Le monachisme clunisien avait également un très grand rôle pastoral par la prière pour les morts, réponse à un véritable besoin social de l’époque. Mais tout cela avait pris des proportions quantitatives qui semblaient porter atteinte à l’intégrité et à la pureté de la vie monastique. Il fallait désengager la vie religieuse de tous ces contacts avec le monde.

La rupture cistercienne est donc celle du retour au désert.

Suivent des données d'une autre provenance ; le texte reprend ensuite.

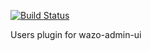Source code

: [![Build Status](https://travis-ci.org/wazo-pbx/wazo-admin-ui-user.png?branch=master)](https://travis-ci.org/wazo-pbx/wazo-admin-ui-user)

Users plugin for wazo-admin-ui

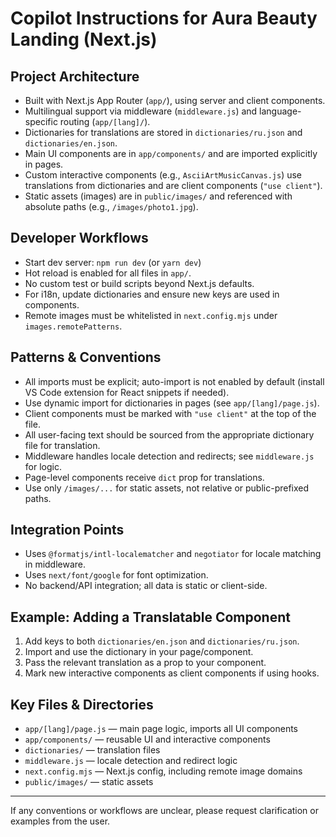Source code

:# Copilot Instructions for Aura Beauty Landing (Next.js)

## Project Architecture
- Built with Next.js App Router (`app/`), using server and client components.
- Multilingual support via middleware (`middleware.js`) and language-specific routing (`app/[lang]/`).
- Dictionaries for translations are stored in `dictionaries/ru.json` and `dictionaries/en.json`.
- Main UI components are in `app/components/` and are imported explicitly in pages.
- Custom interactive components (e.g., `AsciiArtMusicCanvas.js`) use translations from dictionaries and are client components (`"use client"`).
- Static assets (images) are in `public/images/` and referenced with absolute paths (e.g., `/images/photo1.jpg`).

## Developer Workflows
- Start dev server: `npm run dev` (or `yarn dev`)
- Hot reload is enabled for all files in `app/`.
- No custom test or build scripts beyond Next.js defaults.
- For i18n, update dictionaries and ensure new keys are used in components.
- Remote images must be whitelisted in `next.config.mjs` under `images.remotePatterns`.

## Patterns & Conventions
- All imports must be explicit; auto-import is not enabled by default (install VS Code extension for React snippets if needed).
- Use dynamic import for dictionaries in pages (see `app/[lang]/page.js`).
- Client components must be marked with `"use client"` at the top of the file.
- All user-facing text should be sourced from the appropriate dictionary file for translation.
- Middleware handles locale detection and redirects; see `middleware.js` for logic.
- Page-level components receive `dict` prop for translations.
- Use only `/images/...` for static assets, not relative or public-prefixed paths.

## Integration Points
- Uses `@formatjs/intl-localematcher` and `negotiator` for locale matching in middleware.
- Uses `next/font/google` for font optimization.
- No backend/API integration; all data is static or client-side.

## Example: Adding a Translatable Component
1. Add keys to both `dictionaries/en.json` and `dictionaries/ru.json`.
2. Import and use the dictionary in your page/component.
3. Pass the relevant translation as a prop to your component.
4. Mark new interactive components as client components if using hooks.

## Key Files & Directories
- `app/[lang]/page.js` — main page logic, imports all UI components
- `app/components/` — reusable UI and interactive components
- `dictionaries/` — translation files
- `middleware.js` — locale detection and redirect logic
- `next.config.mjs` — Next.js config, including remote image domains
- `public/images/` — static assets

---

If any conventions or workflows are unclear, please request clarification or examples from the user.
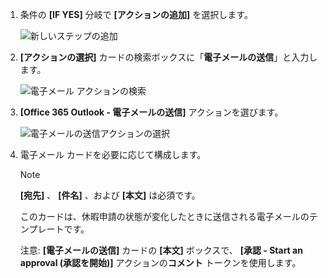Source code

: 1. 条件の **[IF YES]** 分岐で **[アクションの追加]** を選択します。
   
    ![新しいステップの追加](media/modern-approvals/add-action-after-condition.png)
2. **[アクションの選択]** カードの検索ボックスに「**電子メールの送信**」と入力します。
   
    ![電子メール アクションの検索](media/modern-approvals/search-send-email-yes.png)
3. **[Office 365 Outlook - 電子メールの送信]** アクションを選びます。
   
    ![電子メールの送信アクションの選択](media/modern-approvals/select-send-email-yes.png)
4. 電子メール カードを必要に応じて構成します。
   
     >[!NOTE]
     > **[宛先]** 、 **[件名]** 、および **[本文]** は必須です。
     >
     >
   
     このカードは、休暇申請の状態が変化したときに送信される電子メールのテンプレートです。
   
     注意: **[電子メールの送信]** カードの **[本文]** ボックスで、 **[承認 - Start an approval (承認を開始)]** アクションの**コメント** トークンを使用します。

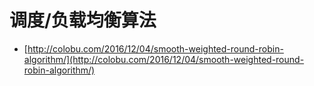 # 调度/负载均衡算法
- [http://colobu.com/2016/12/04/smooth-weighted-round-robin-algorithm/](http://colobu.com/2016/12/04/smooth-weighted-round-robin-algorithm/)

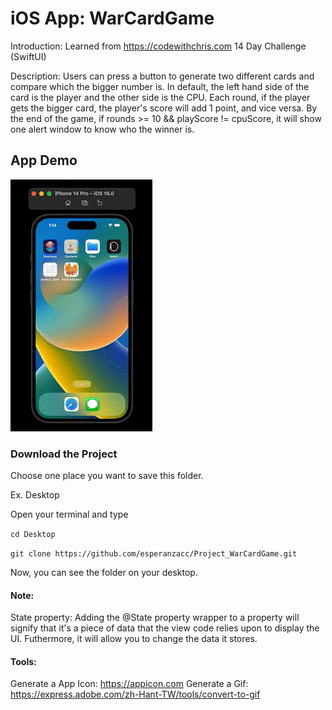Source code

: # iOS App: WarCardGame

Introduction: Learned from https://codewithchris.com 14 Day Challenge (SwiftUI)

Description: Users can press a button to generate two different cards and compare which the bigger number is. In default, the left hand side of the card is the player and the other side is the CPU. Each round, if the player gets the bigger card, the player's score will add 1 point, and vice versa. By the end of the game, if rounds >= 10 && playScore != cpuScore, it will show one alert window to know who the winner is.

## App Demo

![image](https://github.com/esperanzacc/Project_WarCardGame/blob/main/GameDemo.gif)

### Download the Project

Choose one place you want to save this folder.

Ex. Desktop

Open your terminal and type

`cd Desktop`

`git clone https://github.com/esperanzacc/Project_WarCardGame.git`

Now, you can see the folder on your desktop.


#### Note:
State property: Adding the @State property wrapper to a property will signify that it's a piece of data that the view code relies upon to display the UI. Futhermore, it will allow you to change the data it stores.

#### Tools:
Generate a App Icon: https://appicon.com
Generate a Gif: https://express.adobe.com/zh-Hant-TW/tools/convert-to-gif


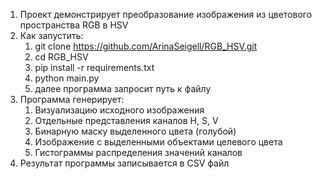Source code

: 1. Проект демонстрирует преобразование изображения из цветового пространства RGB в HSV
2. Как запустить:
   1. git clone https://github.com/ArinaSeigell/RGB_HSV.git   
   2. cd RGB_HSV
   3. pip install -r requirements.txt
   4. python main.py
   5. далее программа запросит путь к файлу
3. Программа генерирует:
   1. Визуализацию исходного изображения
   2. Отдельные представления каналов H, S, V
   3. Бинарную маску выделенного цвета (голубой)
   4. Изображение с выделенными объектами целевого цвета
   5. Гистограммы распределения значений каналов
4. Результат программы записывается в CSV файл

On connaît les caractéristiques et les exigences cisterciennes : revalorisation du travail manuel, de l’ascèse, du silence et de la solitude, qui explique le choix de ces sites sauvages à défricher, à l’écart des hommes et invitant les moines au face à face avec Dieu.

Mais la méthode choisie pour opérer cette rupture est intéressante en elle-même. C’est une relecture de la Règle de saint Benoît, une réinterprétation, dans le sens de l’exigence, de la sobriété, y compris dans l’architecture, la liturgie et le vêtement. S’agit-il d’un littéralisme de la règle ? d’un fondamentalisme ? Un littéralisme ? Plutôt un parti-pris. Tout ce qui n’est pas prévu par la Règle est interdit comme superflu ou nuisible.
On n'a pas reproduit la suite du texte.